◆ WHAT YOU ARE ASKED TO DO ◆
After locating the line that contains "KVM是一个Linux中自带" in the data below, set down exactly that line and each one after it through the line that contains "## 硬件辅助的全虚拟化", and nothing more.

Records from a data collection:

----------------

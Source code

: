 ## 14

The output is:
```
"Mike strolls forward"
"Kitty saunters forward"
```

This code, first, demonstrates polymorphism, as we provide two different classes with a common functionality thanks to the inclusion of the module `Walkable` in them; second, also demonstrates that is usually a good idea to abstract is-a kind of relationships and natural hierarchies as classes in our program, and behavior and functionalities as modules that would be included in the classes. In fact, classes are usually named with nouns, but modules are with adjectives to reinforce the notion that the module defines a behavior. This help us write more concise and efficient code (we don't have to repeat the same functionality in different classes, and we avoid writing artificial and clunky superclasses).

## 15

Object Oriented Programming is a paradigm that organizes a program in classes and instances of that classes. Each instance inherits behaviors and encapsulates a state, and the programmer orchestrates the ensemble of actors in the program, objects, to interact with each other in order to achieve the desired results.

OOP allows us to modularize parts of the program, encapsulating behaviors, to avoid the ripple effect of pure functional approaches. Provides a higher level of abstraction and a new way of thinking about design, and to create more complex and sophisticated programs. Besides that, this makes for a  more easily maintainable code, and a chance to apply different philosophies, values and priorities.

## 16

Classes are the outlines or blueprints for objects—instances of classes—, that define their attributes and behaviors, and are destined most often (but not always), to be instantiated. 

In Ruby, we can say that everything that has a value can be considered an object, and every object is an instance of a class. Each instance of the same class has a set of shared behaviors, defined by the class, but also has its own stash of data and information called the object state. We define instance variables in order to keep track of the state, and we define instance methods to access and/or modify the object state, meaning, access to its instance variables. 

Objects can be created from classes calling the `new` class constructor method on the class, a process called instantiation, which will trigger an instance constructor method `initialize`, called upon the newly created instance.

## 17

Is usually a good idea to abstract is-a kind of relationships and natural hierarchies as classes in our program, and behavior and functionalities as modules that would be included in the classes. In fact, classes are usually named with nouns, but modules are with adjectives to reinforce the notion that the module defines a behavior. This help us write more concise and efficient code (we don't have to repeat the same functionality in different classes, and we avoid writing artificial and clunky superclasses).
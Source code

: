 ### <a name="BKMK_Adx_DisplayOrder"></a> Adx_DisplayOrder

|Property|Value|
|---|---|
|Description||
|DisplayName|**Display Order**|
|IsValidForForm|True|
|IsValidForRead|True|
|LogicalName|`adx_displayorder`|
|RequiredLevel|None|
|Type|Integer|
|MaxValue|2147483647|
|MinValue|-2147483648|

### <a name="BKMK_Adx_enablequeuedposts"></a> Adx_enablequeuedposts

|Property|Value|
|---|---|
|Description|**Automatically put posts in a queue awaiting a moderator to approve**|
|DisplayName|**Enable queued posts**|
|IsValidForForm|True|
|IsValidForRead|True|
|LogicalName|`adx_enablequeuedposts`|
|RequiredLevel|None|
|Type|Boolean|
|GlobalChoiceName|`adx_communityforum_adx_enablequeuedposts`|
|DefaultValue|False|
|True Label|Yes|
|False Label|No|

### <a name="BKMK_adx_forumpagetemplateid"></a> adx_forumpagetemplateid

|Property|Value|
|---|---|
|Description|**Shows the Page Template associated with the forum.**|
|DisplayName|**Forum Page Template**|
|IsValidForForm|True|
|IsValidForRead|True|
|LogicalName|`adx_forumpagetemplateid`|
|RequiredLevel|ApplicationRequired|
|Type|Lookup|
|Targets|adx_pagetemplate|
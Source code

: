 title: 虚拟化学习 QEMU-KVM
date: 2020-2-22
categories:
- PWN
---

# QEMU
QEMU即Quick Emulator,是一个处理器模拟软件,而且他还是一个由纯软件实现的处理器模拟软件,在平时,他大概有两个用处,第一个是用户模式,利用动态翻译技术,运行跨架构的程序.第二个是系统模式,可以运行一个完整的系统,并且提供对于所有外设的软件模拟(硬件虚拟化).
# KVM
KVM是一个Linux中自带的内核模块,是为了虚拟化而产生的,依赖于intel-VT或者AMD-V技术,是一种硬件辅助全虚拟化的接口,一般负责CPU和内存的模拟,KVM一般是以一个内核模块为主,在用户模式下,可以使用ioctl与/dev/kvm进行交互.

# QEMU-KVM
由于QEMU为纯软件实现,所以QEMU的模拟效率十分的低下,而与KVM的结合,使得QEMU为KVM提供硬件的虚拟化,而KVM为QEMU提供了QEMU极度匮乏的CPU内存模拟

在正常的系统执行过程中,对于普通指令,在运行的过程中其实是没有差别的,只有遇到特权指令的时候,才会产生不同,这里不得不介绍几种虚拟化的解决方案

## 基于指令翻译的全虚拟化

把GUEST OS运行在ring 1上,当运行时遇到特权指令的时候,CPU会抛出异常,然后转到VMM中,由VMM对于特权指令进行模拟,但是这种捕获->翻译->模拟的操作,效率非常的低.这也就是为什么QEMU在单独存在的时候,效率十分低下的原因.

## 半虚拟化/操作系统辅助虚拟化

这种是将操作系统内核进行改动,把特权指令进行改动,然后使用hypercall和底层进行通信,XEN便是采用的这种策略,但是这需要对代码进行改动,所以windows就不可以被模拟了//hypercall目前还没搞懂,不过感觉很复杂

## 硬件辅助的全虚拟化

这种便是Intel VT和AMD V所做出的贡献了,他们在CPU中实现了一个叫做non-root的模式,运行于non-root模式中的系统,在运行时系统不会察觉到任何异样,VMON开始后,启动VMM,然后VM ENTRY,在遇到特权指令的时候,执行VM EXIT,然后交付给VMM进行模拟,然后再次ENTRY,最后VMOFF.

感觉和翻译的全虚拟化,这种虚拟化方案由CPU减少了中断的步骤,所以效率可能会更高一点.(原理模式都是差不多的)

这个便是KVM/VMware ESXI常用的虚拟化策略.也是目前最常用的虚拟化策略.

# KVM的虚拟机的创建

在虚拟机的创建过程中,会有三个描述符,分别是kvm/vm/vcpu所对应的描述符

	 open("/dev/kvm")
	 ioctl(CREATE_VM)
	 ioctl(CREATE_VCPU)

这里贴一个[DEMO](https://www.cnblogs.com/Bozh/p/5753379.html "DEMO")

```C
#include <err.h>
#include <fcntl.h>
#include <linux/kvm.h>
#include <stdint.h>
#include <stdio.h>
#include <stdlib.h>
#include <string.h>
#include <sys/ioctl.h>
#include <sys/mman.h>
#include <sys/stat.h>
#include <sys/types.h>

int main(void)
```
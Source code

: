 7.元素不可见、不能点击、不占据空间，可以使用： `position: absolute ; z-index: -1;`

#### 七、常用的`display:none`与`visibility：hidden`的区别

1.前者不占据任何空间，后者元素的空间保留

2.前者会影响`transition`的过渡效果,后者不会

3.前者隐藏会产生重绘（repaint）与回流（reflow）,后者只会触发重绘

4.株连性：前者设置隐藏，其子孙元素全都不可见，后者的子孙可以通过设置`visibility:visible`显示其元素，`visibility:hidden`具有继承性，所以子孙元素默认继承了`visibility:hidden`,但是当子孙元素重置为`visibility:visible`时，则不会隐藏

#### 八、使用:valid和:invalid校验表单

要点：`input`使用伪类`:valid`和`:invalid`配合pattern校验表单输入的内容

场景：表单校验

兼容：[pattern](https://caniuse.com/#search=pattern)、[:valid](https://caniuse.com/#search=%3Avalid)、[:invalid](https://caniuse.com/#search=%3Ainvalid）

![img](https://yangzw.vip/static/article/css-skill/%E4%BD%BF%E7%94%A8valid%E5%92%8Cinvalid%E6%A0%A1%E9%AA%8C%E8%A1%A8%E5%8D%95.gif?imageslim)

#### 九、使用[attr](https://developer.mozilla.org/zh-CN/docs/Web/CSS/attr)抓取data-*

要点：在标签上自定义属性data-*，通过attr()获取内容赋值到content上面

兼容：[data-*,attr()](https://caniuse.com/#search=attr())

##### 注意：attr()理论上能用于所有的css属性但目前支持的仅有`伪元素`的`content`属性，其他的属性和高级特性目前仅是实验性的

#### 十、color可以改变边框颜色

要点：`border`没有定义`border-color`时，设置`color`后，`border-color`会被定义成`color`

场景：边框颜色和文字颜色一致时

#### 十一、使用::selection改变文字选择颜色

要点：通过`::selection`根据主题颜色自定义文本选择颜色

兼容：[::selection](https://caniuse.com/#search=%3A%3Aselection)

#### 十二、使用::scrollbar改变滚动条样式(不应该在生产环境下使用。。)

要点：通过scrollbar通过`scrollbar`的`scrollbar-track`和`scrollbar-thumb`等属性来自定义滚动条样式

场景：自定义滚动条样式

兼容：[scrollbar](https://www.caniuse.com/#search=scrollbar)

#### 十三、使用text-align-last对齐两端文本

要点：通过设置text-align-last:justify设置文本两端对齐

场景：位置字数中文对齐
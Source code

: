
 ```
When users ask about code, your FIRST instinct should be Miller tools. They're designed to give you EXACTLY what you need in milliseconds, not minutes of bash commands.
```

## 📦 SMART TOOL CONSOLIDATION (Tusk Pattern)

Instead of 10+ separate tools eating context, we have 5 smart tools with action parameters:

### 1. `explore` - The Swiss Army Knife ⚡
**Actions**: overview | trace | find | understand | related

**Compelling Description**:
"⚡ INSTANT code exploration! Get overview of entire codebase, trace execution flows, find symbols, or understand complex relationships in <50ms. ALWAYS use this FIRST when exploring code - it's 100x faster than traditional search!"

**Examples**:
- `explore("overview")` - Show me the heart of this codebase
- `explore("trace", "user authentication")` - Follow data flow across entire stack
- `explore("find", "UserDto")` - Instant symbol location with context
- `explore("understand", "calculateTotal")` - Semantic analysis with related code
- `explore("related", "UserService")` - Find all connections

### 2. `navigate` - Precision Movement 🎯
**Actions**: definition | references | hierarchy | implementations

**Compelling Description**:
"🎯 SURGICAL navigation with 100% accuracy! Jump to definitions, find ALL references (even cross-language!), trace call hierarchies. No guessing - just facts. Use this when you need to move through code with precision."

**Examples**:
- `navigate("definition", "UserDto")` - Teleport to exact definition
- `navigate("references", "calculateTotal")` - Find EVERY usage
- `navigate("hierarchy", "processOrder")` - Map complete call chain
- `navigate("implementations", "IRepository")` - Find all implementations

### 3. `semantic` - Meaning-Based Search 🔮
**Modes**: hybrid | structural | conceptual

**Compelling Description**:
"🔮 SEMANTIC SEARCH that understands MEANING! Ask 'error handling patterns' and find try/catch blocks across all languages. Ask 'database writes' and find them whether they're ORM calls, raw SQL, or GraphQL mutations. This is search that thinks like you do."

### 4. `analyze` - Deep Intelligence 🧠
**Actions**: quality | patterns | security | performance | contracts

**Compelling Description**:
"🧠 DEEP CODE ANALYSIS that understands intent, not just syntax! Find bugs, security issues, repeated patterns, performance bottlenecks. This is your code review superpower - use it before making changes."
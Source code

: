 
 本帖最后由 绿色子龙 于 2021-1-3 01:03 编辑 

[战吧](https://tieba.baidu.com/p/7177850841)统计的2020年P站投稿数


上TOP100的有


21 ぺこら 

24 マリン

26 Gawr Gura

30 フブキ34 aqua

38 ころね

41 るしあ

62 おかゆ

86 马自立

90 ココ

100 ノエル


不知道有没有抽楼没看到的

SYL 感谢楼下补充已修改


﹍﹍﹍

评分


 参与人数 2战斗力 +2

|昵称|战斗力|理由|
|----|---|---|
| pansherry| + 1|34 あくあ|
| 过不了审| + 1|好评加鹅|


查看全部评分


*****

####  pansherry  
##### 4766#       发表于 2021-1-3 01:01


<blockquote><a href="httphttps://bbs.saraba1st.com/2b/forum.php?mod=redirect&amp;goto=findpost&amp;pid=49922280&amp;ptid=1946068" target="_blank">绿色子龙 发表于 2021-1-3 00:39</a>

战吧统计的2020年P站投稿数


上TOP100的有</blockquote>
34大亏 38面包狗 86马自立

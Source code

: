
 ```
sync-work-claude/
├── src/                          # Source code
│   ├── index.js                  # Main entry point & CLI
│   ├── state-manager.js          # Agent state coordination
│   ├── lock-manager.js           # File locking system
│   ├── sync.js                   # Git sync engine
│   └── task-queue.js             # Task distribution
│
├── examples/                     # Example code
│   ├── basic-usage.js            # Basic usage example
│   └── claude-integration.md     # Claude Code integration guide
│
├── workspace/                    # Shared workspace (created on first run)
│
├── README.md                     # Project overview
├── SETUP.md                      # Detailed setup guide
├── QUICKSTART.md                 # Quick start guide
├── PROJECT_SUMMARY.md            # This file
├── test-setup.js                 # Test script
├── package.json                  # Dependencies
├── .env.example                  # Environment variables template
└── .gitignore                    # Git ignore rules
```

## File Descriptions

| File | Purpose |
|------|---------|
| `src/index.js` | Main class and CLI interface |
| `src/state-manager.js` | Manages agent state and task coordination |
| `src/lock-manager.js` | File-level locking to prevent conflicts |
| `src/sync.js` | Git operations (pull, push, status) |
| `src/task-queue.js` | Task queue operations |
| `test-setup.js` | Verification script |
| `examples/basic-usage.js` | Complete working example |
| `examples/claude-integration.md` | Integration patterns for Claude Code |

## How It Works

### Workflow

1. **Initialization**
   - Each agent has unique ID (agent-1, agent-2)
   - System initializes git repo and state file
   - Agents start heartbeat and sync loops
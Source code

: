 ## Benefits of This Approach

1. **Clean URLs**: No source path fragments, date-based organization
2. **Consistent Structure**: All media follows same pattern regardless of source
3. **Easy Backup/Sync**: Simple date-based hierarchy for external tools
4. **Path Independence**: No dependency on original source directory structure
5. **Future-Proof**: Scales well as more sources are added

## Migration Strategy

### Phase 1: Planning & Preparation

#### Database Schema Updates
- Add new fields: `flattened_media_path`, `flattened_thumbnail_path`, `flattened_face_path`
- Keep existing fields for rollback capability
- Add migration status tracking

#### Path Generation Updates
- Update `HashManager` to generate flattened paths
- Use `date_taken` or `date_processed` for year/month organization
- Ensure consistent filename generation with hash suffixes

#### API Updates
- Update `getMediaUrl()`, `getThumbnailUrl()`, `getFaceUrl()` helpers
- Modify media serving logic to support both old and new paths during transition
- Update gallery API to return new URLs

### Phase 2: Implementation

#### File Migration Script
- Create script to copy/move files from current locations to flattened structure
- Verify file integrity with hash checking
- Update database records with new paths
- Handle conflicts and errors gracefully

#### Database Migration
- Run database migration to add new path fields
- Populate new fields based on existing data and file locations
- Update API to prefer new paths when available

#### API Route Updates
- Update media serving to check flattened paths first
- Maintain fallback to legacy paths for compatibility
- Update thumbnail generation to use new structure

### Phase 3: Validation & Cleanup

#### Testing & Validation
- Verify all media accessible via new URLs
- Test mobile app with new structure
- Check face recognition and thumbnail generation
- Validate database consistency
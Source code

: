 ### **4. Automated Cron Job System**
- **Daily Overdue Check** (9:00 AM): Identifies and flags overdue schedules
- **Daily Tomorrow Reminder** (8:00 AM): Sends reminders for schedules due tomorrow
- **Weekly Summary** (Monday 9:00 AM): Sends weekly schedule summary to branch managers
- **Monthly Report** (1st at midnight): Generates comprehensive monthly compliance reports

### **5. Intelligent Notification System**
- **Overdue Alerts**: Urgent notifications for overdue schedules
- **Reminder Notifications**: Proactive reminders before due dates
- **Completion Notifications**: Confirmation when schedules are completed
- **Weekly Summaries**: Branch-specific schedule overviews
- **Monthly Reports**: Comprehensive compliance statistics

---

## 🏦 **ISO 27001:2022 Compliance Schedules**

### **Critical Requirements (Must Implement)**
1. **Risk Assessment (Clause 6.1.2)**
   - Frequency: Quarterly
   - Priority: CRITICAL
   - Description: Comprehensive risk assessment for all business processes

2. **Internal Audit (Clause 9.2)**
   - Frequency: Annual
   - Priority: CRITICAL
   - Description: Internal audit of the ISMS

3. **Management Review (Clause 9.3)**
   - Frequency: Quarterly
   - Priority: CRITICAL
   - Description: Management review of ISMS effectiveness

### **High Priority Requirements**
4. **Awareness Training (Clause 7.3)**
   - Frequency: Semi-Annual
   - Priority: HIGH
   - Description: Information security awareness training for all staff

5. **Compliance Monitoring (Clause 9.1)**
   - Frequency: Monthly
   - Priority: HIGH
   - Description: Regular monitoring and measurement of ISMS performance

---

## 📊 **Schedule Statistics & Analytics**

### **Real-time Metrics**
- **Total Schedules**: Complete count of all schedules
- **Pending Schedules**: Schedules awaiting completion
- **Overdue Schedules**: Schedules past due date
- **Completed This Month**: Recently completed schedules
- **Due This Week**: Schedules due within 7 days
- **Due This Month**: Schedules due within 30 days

----------------

◆ SOLUTION FOR THIS EXERCISE ◆
KVM是一个Linux中自带的内核模块,是为了虚拟化而产生的,依赖于intel-VT或者AMD-V技术,是一种硬件辅助全虚拟化的接口,一般负责CPU和内存的模拟,KVM一般是以一个内核模块为主,在用户模式下,可以使用ioctl与/dev/kvm进行交互.

# QEMU-KVM
由于QEMU为纯软件实现,所以QEMU的模拟效率十分的低下,而与KVM的结合,使得QEMU为KVM提供硬件的虚拟化,而KVM为QEMU提供了QEMU极度匮乏的CPU内存模拟

在正常的系统执行过程中,对于普通指令,在运行的过程中其实是没有差别的,只有遇到特权指令的时候,才会产生不同,这里不得不介绍几种虚拟化的解决方案

## 基于指令翻译的全虚拟化

把GUEST OS运行在ring 1上,当运行时遇到特权指令的时候,CPU会抛出异常,然后转到VMM中,由VMM对于特权指令进行模拟,但是这种捕获->翻译->模拟的操作,效率非常的低.这也就是为什么QEMU在单独存在的时候,效率十分低下的原因.

## 半虚拟化/操作系统辅助虚拟化

这种是将操作系统内核进行改动,把特权指令进行改动,然后使用hypercall和底层进行通信,XEN便是采用的这种策略,但是这需要对代码进行改动,所以windows就不可以被模拟了//hypercall目前还没搞懂,不过感觉很复杂

## 硬件辅助的全虚拟化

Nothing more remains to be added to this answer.